* Task statement *
Copy every line of the records below that holds the word "TargetName".

* Input material *
----------------
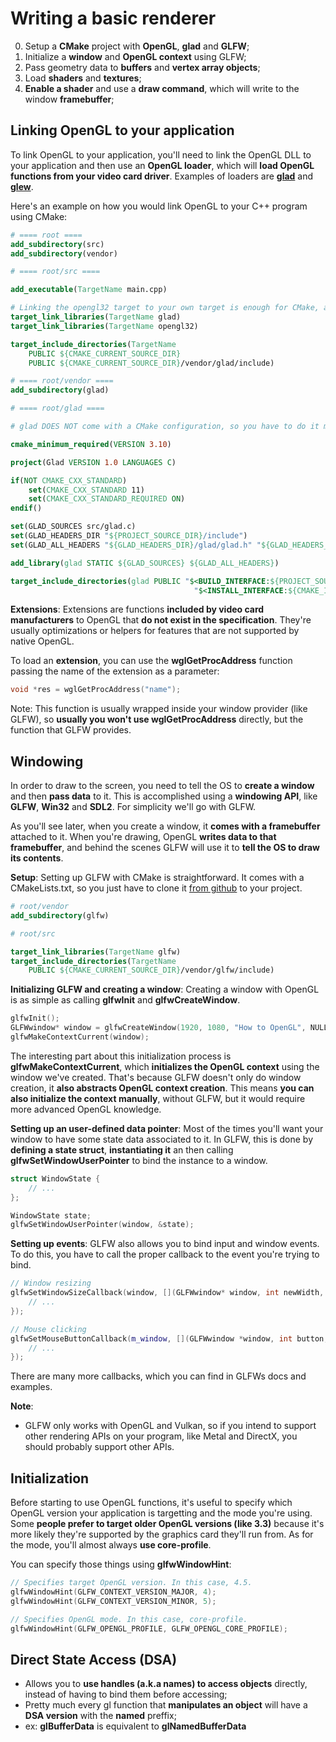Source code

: # Writing a basic renderer

0. Setup a **CMake** project with **OpenGL**, **glad** and **GLFW**;
1. Initialize a **window** and **OpenGL context** using GLFW;
2. Pass geometry data to **buffers** and **vertex array objects**;
3. Load **shaders** and **textures**;
4. **Enable a shader** and use a **draw command**, which will write to the window **framebuffer**;


## Linking OpenGL to your application
To link OpenGL to your application, you'll need to link the OpenGL DLL to your application and then use an **OpenGL loader**, which will **load OpenGL functions from your video card driver**. Examples of loaders are **[glad](https://github.com/Dav1dde/glad)** and **[glew](https://github.com/nigels-com/glew)**.

Here's an example on how you would link OpenGL to your C++ program using CMake:


```cmake
# ==== root ====
add_subdirectory(src)
add_subdirectory(vendor)
```

```cmake
# ==== root/src ====

add_executable(TargetName main.cpp)

# Linking the opengl32 target to your own target is enough for CMake, as it will automatically find the DLL inside the system folder
target_link_libraries(TargetName glad)
target_link_libraries(TargetName opengl32)

target_include_directories(TargetName
	PUBLIC ${CMAKE_CURRENT_SOURCE_DIR}
	PUBLIC ${CMAKE_CURRENT_SOURCE_DIR}/vendor/glad/include)
```

```cmake
# ==== root/vendor ====
add_subdirectory(glad)
```

```cmake
# ==== root/glad ====

# glad DOES NOT come with a CMake configuration, so you have to do it manually.

cmake_minimum_required(VERSION 3.10)

project(Glad VERSION 1.0 LANGUAGES C)

if(NOT CMAKE_CXX_STANDARD)
    set(CMAKE_CXX_STANDARD 11)
    set(CMAKE_CXX_STANDARD_REQUIRED ON)
endif()

set(GLAD_SOURCES src/glad.c)
set(GLAD_HEADERS_DIR "${PROJECT_SOURCE_DIR}/include")
set(GLAD_ALL_HEADERS "${GLAD_HEADERS_DIR}/glad/glad.h" "${GLAD_HEADERS_DIR}/KHR/khrplatform.h")

add_library(glad STATIC ${GLAD_SOURCES} ${GLAD_ALL_HEADERS})

target_include_directories(glad PUBLIC "$<BUILD_INTERFACE:${PROJECT_SOURCE_DIR}/include>"
                                         "$<INSTALL_INTERFACE:${CMAKE_INSTALL_INCLUDEDIR}>")
```


**Extensions**:
Extensions are functions **included by video card manufacturers** to OpenGL that **do not exist in the specification**. They're usually optimizations or helpers for features that are not supported by native OpenGL.

To load an **extension**, you can use the **wglGetProcAddress** function passing the name of the extension as a parameter:

```cpp
void *res = wglGetProcAddress("name");
```

Note: This function is usually wrapped inside your window provider (like GLFW), so **usually you won't use wglGetProcAddress** directly, but the function that GLFW provides.


## Windowing
In order to draw to the screen, you need to tell the OS to **create a window** and then **pass data** to it. This is accomplished using a **windowing API**, like **GLFW**, **Win32** and **SDL2**. For simplicity we'll go with GLFW.

As you'll see later, when you create a window, it **comes with a framebuffer** attached to it. When you're drawing, OpenGL **writes data to that framebuffer**, and behind the scenes GLFW will use it to **tell the OS to draw its contents**.

**Setup**:
Setting up GLFW with CMake is straightforward. It comes with a CMakeLists.txt, so you just have to clone it [from github](https://github.com/glfw/glfw) to your project. 

```cmake
# root/vendor
add_subdirectory(glfw)
```

```cmake
# root/src

target_link_libraries(TargetName glfw)
target_include_directories(TargetName
	PUBLIC ${CMAKE_CURRENT_SOURCE_DIR}/vendor/glfw/include)
```


**Initializing GLFW and creating a window**:
Creating a window with OpenGL is as simple as calling **glfwInit** and **glfwCreateWindow**.

```cpp
glfwInit();
GLFWwindow* window = glfwCreateWindow(1920, 1080, "How to OpenGL", NULL, NULL);
glfwMakeContextCurrent(window);
```

The interesting part about this initialization process is **glfwMakeContextCurrent**, which **initializes the OpenGL context** using the window we've created. That's because GLFW doesn't only do window creation, it **also abstracts OpenGL context creation**. This means **you can also initialize the context manually**, without GLFW, but it would require more advanced OpenGL knowledge.


**Setting up an user-defined data pointer**:
Most of the times you'll want your window to have some state data associated to it. In GLFW, this is done by **defining a state struct**, **instantiating it** an then calling **glfwSetWindowUserPointer** to bind the instance to a window.

```cpp
struct WindowState {
    // ...
};

WindowState state;
glfwSetWindowUserPointer(window, &state);
```

**Setting up events**:
GLFW also allows you to bind input and window events. To do this, you have to call the proper callback to the event you're trying to bind.

```cpp
// Window resizing
glfwSetWindowSizeCallback(window, [](GLFWwindow* window, int newWidth, int newHeight) {
    // ...
});

// Mouse clicking
glfwSetMouseButtonCallback(m_window, [](GLFWwindow *window, int button, int action, int mods) {
    // ...
});
```

There are many more callbacks, which you can find in GLFWs docs and examples.


**Note**:
- GLFW only works with OpenGL and Vulkan, so if you intend to support other rendering APIs on your program, like Metal and DirectX, you should probably support other APIs.



## Initialization
Before starting to use OpenGL functions, it's useful to specify which OpenGL version your application is targetting and the mode you're using. Some **people prefer to target older OpenGL versions (like 3.3)** because it's more likely they're supported by the graphics card they'll run from. As for the mode, you'll almost always **use core-profile**.

You can specify those things using **glfwWindowHint**:

```cpp
// Specifies target OpenGL version. In this case, 4.5.
glfwWindowHint(GLFW_CONTEXT_VERSION_MAJOR, 4);
glfwWindowHint(GLFW_CONTEXT_VERSION_MINOR, 5);

// Specifies OpenGL mode. In this case, core-profile.
glfwWindowHint(GLFW_OPENGL_PROFILE, GLFW_OPENGL_CORE_PROFILE);
```


## Direct State Access (DSA)
- Allows you to **use handles (a.k.a names) to access objects** directly, instead of having to bind them before accessing;
- Pretty much every gl function that **manipulates an object** will have a **DSA version** with the **__named__** preffix;
- ex: **glBufferData** is equivalent to **glNamedBufferData**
----------------
* Written response *
add_executable(TargetName main.cpp)
target_link_libraries(TargetName glad)
target_link_libraries(TargetName opengl32)
target_include_directories(TargetName
target_link_libraries(TargetName glfw)
target_include_directories(TargetName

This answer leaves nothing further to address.